Task inputs:
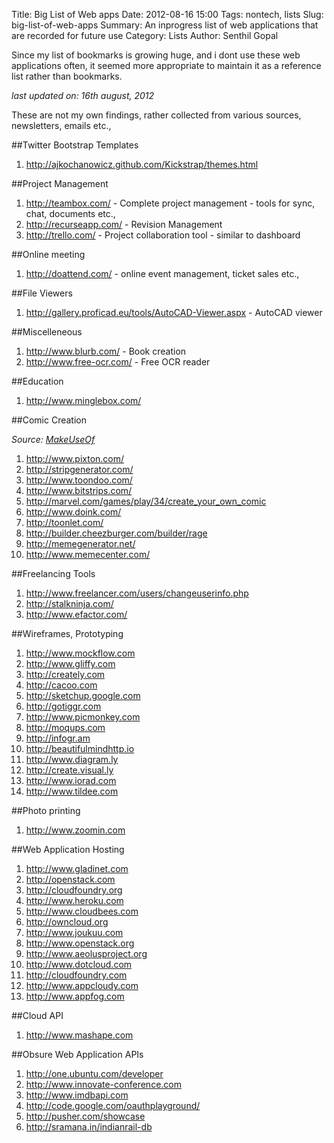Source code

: Title: Big List of Web apps
Date: 2012-08-16 15:00
Tags: nontech, lists
Slug: big-list-of-web-apps
Summary: An inprogress list of web applications that are recorded for future use
Category: Lists
Author: Senthil Gopal


Since my list of bookmarks is growing huge, and i dont use these web applications often, it seemed more appropriate to maintain it as a reference list rather than bookmarks.

_last updated on: 16th august, 2012_

These are not my own findings, rather collected from various sources, newsletters, emails etc.,

##Twitter Bootstrap Templates

1. <http://ajkochanowicz.github.com/Kickstrap/themes.html>


##Project Management

1. <http://teambox.com/> - Complete project management - tools for sync, chat, documents etc.,
2. <http://recurseapp.com/> - Revision Management
3. <http://trello.com/> - Project collaboration tool - similar to dashboard

##Online meeting

1. <http://doattend.com/> - online event management, ticket sales etc.,

##File Viewers

1. <http://gallery.proficad.eu/tools/AutoCAD-Viewer.aspx> - AutoCAD viewer

##Miscelleneous

1. <http://www.blurb.com/> - Book creation
2. <http://www.free-ocr.com/> - Free OCR reader


##Education

1. <http://www.minglebox.com/>

##Comic Creation

_Source: [MakeUseOf](http://www.makeuseof.com/tag/create-web-comics-memes-free-tools/)_

1. <http://www.pixton.com/>
2. <http://stripgenerator.com/>
3. <http://www.toondoo.com/>
4. <http://www.bitstrips.com/>
5. <http://marvel.com/games/play/34/create_your_own_comic>
6. <http://www.doink.com/>
7. <http://toonlet.com/>
8. <http://builder.cheezburger.com/builder/rage>
9. <http://memegenerator.net/>
10. <http://www.memecenter.com/>

##Freelancing Tools

1. <http://www.freelancer.com/users/changeuserinfo.php>
2. <http://stalkninja.com/>
3. <http://www.efactor.com/>

##Wireframes, Prototyping

1. <http://www.mockflow.com>
2. <http://www.gliffy.com>
3. <http://creately.com>
4. <http://cacoo.com>
5. <http://sketchup.google.com>
6. <http://gotiggr.com>
7. <http://www.picmonkey.com>
8. <http://moqups.com>
9. <http://infogr.am>
10. <http://beautifulmindhttp.io>
11. <http://www.diagram.ly>
12. <http://create.visual.ly>
13. <http://www.iorad.com>
14. <http://www.tildee.com>

##Photo printing

1. <http://www.zoomin.com>

##Web Application Hosting

1. <http://www.gladinet.com>
2. <http://openstack.com>
3. <http://cloudfoundry.org>
4. <http://www.heroku.com>
5. <http://www.cloudbees.com>
6. <http://owncloud.org>
7. <http://www.joukuu.com>
8. <http://www.openstack.org>
9. <http://www.aeolusproject.org>
10. <http://www.dotcloud.com>
11. <http://cloudfoundry.com>
12. <http://www.appcloudy.com>
13. <http://www.appfog.com>

##Cloud API

1. <http://www.mashape.com>

##Obsure Web Application APIs

1. <http://one.ubuntu.com/developer>
2. <http://www.innovate-conference.com>
3. <http://www.imdbapi.com>
4. <http://code.google.com/oauthplayground/>
5. <http://pusher.com/showcase>
6. <http://sramana.in/indianrail-db>
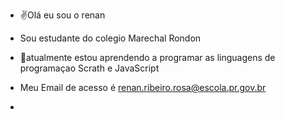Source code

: - :v:Olá eu sou o  renan
- Sou estudante do colegio Marechal Rondon
- :love_you_gesture:atualmente estou aprendendo a programar as linguagens de programaçao Scrath e JavaScript
- Meu Email de acesso é renan.ribeiro.rosa@escola.pr.gov.br

-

Task to carry out:
Repeat the records in full, exactly as they appear, but with the pictures removed.

Output of the task:
Source code

: Title: Big List of Web apps
Date: 2012-08-16 15:00
Tags: nontech, lists
Slug: big-list-of-web-apps
Summary: An inprogress list of web applications that are recorded for future use
Category: Lists
Author: Senthil Gopal


Since my list of bookmarks is growing huge, and i dont use these web applications often, it seemed more appropriate to maintain it as a reference list rather than bookmarks.

_last updated on: 16th august, 2012_

These are not my own findings, rather collected from various sources, newsletters, emails etc.,

##Twitter Bootstrap Templates

1. <http://ajkochanowicz.github.com/Kickstrap/themes.html>


##Project Management

1. <http://teambox.com/> - Complete project management - tools for sync, chat, documents etc.,
2. <http://recurseapp.com/> - Revision Management
3. <http://trello.com/> - Project collaboration tool - similar to dashboard

##Online meeting

1. <http://doattend.com/> - online event management, ticket sales etc.,

##File Viewers

1. <http://gallery.proficad.eu/tools/AutoCAD-Viewer.aspx> - AutoCAD viewer

##Miscelleneous

1. <http://www.blurb.com/> - Book creation
2. <http://www.free-ocr.com/> - Free OCR reader


##Education

1. <http://www.minglebox.com/>

##Comic Creation

_Source: [MakeUseOf](http://www.makeuseof.com/tag/create-web-comics-memes-free-tools/)_

1. <http://www.pixton.com/>
2. <http://stripgenerator.com/>
3. <http://www.toondoo.com/>
4. <http://www.bitstrips.com/>
5. <http://marvel.com/games/play/34/create_your_own_comic>
6. <http://www.doink.com/>
7. <http://toonlet.com/>
8. <http://builder.cheezburger.com/builder/rage>
9. <http://memegenerator.net/>
10. <http://www.memecenter.com/>

##Freelancing Tools

1. <http://www.freelancer.com/users/changeuserinfo.php>
2. <http://stalkninja.com/>
3. <http://www.efactor.com/>

##Wireframes, Prototyping

1. <http://www.mockflow.com>
2. <http://www.gliffy.com>
3. <http://creately.com>
4. <http://cacoo.com>
5. <http://sketchup.google.com>
6. <http://gotiggr.com>
7. <http://www.picmonkey.com>
8. <http://moqups.com>
9. <http://infogr.am>
10. <http://beautifulmindhttp.io>
11. <http://www.diagram.ly>
12. <http://create.visual.ly>
13. <http://www.iorad.com>
14. <http://www.tildee.com>

##Photo printing

1. <http://www.zoomin.com>

##Web Application Hosting

1. <http://www.gladinet.com>
2. <http://openstack.com>
3. <http://cloudfoundry.org>
4. <http://www.heroku.com>
5. <http://www.cloudbees.com>
6. <http://owncloud.org>
7. <http://www.joukuu.com>
8. <http://www.openstack.org>
9. <http://www.aeolusproject.org>
10. <http://www.dotcloud.com>
11. <http://cloudfoundry.com>
12. <http://www.appcloudy.com>
13. <http://www.appfog.com>

##Cloud API

1. <http://www.mashape.com>

##Obsure Web Application APIs

1. <http://one.ubuntu.com/developer>
2. <http://www.innovate-conference.com>
3. <http://www.imdbapi.com>
4. <http://code.google.com/oauthplayground/>
5. <http://pusher.com/showcase>
6. <http://sramana.in/indianrail-db>
Source code

: - :v:Olá eu sou o  renan
- Sou estudante do colegio Marechal Rondon
- :love_you_gesture:atualmente estou aprendendo a programar as linguagens de programaçao Scrath e JavaScript
- Meu Email de acesso é renan.ribeiro.rosa@escola.pr.gov.br

-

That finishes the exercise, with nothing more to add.